**Problem to solve:**
If a line in the listing below contains "google", return that line.

**Data for the task:**
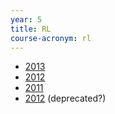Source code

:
 ```yaml
---
year: 5
title: RL
course-acronym: rl
---
```


- [2013](https://docs.google.com/document/d/1jFFafDCwzhNMTox4bFqMjXYwNxYlYqukvUC5jynQZsk/edit?usp=sharing)
- [2012](https://docs.google.com/document/d/1s-kS3PiSNkxY5wzvF7lfSGw7Q4eX_YaXceFujVUK_J4/edit?usp=sharing)
- [2011](https://docs.google.com/document/d/1HqdP6EPw36XCw6NuMX-Go-nRs8-2hCNrEa88DQ3LGW8/edit?usp=sharing)
- [2012](https://docs.google.com/document/d/1CgT3wXSmltyXCmQzwzJgpEtoXxvanUNMdzLohcUe4Os/edit?usp=sharing) (deprecated?)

**Reply:**
- [2013](https://docs.google.com/document/d/1jFFafDCwzhNMTox4bFqMjXYwNxYlYqukvUC5jynQZsk/edit?usp=sharing)
- [2012](https://docs.google.com/document/d/1s-kS3PiSNkxY5wzvF7lfSGw7Q4eX_YaXceFujVUK_J4/edit?usp=sharing)
- [2011](https://docs.google.com/document/d/1HqdP6EPw36XCw6NuMX-Go-nRs8-2hCNrEa88DQ3LGW8/edit?usp=sharing)
- [2012](https://docs.google.com/document/d/1CgT3wXSmltyXCmQzwzJgpEtoXxvanUNMdzLohcUe4Os/edit?usp=sharing) (deprecated?)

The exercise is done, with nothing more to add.